Abstract
The prominent Marxist historian Eric Hobsbawm has famously described the mid-nineteenth century as “the age of capital.” This paper starts from the premise that it was also the age of market standardization. Focusing on Egypt during the 1850s-70s, the paper seeks to capture the dynamics of this process of standardization. Specifically, it searches for instances of this process in merchant court records as well as in actual business correspondence.
The nineteenth-century Ottoman world, including Egypt, was the site of sweeping efforts to introduce codified laws and rationalize court operations. In the realm of commerce, this movement took the form of a seemingly comprehensive commercial-legal infrastructure, including novel market regulations, commercial laws and legal institutions. Notably, new standard mechanisms meant to resolve cases of insolvency were put in place. Furthermore, merchants who wished (or needed) to gain access to this increasingly litigious commercial realm standardized their record keeping practices making them legible for auditors and court officials. The significance of their records is best exemplified by the fact that they came to constitute admissible legal evidence in merchant courts, at times even overriding other forms of evidence, such as oral testimony.
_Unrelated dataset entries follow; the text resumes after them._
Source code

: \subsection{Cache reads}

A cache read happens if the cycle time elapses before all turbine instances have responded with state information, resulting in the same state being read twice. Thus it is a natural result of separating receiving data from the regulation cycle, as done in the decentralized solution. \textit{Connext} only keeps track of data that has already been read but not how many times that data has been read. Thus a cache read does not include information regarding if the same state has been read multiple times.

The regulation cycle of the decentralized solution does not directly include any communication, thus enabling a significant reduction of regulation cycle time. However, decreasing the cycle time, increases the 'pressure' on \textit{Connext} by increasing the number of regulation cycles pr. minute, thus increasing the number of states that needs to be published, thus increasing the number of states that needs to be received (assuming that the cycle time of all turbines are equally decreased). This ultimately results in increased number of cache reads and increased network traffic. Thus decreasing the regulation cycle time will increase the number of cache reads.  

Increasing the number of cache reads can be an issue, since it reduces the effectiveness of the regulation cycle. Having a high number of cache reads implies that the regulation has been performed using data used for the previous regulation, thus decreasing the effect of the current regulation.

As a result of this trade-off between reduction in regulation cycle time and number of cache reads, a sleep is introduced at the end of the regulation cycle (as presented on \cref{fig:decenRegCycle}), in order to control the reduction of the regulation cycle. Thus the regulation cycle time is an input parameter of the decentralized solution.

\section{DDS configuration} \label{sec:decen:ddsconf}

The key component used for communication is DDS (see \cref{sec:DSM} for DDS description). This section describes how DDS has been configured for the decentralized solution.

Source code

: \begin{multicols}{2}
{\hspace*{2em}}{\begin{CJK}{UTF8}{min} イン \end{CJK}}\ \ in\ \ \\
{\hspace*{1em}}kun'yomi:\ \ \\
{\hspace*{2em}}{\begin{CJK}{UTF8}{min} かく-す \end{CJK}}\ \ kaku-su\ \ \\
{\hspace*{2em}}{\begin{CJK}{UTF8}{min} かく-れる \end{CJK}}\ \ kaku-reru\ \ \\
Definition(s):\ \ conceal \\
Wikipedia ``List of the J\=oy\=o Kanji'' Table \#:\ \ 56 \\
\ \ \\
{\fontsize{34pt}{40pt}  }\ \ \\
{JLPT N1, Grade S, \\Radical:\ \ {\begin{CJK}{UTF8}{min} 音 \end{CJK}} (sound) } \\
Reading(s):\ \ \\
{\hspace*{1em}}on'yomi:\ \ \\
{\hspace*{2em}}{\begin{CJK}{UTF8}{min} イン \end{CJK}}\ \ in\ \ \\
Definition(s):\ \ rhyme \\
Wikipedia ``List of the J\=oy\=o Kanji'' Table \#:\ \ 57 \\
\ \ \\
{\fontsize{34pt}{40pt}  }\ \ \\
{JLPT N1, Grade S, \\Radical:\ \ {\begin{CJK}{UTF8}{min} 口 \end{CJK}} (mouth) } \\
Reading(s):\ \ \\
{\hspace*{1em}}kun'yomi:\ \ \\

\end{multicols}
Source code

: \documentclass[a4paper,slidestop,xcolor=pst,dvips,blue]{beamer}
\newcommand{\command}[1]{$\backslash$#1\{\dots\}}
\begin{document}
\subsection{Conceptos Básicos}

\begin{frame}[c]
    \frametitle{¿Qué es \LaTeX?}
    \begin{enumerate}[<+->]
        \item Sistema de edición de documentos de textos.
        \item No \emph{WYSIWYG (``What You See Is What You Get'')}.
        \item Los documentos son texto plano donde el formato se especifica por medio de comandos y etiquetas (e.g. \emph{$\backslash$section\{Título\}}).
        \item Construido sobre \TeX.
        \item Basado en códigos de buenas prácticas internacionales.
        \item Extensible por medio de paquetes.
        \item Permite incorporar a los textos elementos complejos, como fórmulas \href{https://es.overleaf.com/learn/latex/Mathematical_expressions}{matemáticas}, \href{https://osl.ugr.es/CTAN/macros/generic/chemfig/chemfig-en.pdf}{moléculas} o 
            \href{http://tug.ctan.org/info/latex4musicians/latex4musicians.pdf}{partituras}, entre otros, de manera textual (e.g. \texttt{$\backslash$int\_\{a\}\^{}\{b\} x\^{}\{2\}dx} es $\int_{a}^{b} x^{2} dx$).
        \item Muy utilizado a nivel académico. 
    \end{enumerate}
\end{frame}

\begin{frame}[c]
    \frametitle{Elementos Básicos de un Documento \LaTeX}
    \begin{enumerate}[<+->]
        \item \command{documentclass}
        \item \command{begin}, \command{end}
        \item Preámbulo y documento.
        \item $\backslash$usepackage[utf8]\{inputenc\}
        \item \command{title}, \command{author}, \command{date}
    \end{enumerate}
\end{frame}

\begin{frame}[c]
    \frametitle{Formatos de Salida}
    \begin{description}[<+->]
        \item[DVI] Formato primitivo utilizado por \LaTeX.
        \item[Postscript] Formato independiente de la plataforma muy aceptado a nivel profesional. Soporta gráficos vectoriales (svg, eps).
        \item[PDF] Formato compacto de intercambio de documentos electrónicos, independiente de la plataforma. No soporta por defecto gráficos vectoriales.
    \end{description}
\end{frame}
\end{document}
This paper argues that behind this veneer of uniformity, the process of market standardization was uneven and multi-directional (rather than linear). Specifically, it shows two unrelated instances of these uneven qualities. First, it relies on merchant court records from mid-nineteenth century Cairo to show the coexistence of and tension between two conflicting ideas about the problem of imprisoned debtors. In spite of the apparent comprehensiveness of the legislation, insolvent merchants continued to pose a problem to this commercial-legal infrastructure, which dealt with them at once as criminals who ought to be punished, and as victims who deserved forgiveness if not help. Second, it explores a set of private business correspondence and other related records from an Alexandria-based merchant to show how market-related decisions were embedded in a larger social context in which personal relations and political developments were crucial.